**Task item**
Please find every line in the entries below that contains the string "我继续说", and copy it.

(Data extracted from a collection)
******************************

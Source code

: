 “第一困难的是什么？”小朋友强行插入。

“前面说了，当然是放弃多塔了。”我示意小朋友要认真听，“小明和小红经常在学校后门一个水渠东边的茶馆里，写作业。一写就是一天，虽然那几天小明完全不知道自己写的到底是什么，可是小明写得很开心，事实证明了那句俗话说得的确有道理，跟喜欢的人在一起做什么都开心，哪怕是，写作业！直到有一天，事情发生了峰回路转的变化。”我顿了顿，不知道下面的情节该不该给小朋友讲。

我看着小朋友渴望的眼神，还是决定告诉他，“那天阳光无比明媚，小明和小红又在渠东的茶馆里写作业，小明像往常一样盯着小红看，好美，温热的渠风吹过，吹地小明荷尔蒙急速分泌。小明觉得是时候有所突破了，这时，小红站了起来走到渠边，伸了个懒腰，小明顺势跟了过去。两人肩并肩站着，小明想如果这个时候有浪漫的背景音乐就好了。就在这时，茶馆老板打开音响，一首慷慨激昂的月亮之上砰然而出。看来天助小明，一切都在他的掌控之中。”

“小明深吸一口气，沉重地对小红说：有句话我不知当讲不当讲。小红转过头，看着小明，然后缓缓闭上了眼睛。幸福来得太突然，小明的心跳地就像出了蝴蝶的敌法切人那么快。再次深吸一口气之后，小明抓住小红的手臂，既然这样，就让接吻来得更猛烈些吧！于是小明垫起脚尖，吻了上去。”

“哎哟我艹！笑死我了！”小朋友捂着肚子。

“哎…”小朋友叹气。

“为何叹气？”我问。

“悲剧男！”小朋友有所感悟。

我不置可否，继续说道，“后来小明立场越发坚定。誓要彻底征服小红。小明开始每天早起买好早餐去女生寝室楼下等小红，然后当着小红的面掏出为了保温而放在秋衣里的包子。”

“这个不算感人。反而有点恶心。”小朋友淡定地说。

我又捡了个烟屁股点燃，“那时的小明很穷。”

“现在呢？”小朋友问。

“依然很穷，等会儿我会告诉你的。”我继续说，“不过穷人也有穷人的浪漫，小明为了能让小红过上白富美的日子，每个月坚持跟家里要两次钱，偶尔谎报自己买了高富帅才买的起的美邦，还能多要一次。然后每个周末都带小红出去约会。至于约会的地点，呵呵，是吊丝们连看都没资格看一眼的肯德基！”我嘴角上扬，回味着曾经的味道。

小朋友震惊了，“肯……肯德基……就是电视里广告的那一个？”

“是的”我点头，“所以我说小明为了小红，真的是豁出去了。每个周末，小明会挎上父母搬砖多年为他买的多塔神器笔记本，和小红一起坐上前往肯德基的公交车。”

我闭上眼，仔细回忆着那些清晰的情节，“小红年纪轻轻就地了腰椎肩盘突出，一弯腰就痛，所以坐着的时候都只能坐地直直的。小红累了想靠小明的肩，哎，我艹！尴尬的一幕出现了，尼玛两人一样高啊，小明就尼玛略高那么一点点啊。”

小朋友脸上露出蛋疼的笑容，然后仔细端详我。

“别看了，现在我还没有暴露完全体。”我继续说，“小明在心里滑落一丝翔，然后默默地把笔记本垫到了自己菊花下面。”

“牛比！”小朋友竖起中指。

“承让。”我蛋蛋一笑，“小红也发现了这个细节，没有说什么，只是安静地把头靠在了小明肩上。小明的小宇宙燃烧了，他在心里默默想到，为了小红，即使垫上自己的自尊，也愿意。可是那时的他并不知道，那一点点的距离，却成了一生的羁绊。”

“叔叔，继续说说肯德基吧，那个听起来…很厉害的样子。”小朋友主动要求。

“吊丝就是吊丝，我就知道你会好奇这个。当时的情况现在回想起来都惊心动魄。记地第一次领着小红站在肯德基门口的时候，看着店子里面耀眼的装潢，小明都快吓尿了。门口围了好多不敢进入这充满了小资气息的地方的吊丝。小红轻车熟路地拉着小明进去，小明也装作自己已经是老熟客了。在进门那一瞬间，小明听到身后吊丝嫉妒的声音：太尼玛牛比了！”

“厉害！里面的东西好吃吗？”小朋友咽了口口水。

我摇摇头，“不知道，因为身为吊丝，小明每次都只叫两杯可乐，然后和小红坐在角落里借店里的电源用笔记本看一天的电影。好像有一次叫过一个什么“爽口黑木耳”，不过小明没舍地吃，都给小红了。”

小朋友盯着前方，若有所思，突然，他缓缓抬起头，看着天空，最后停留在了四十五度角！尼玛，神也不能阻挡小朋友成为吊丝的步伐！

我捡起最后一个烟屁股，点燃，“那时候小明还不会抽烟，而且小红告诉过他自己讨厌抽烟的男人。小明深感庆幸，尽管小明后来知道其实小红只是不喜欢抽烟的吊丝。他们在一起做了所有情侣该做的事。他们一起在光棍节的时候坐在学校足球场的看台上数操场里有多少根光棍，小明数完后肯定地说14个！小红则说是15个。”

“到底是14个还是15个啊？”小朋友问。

******************************

**Finished task**
“依然很穷，等会儿我会告诉你的。”我继续说，“不过穷人也有穷人的浪漫，小明为了能让小红过上白富美的日子，每个月坚持跟家里要两次钱，偶尔谎报自己买了高富帅才买的起的美邦，还能多要一次。然后每个周末都带小红出去约会。至于约会的地点，呵呵，是吊丝们连看都没资格看一眼的肯德基！”我嘴角上扬，回味着曾经的味道。
“别看了，现在我还没有暴露完全体。”我继续说，“小明在心里滑落一丝翔，然后默默地把笔记本垫到了自己菊花下面。”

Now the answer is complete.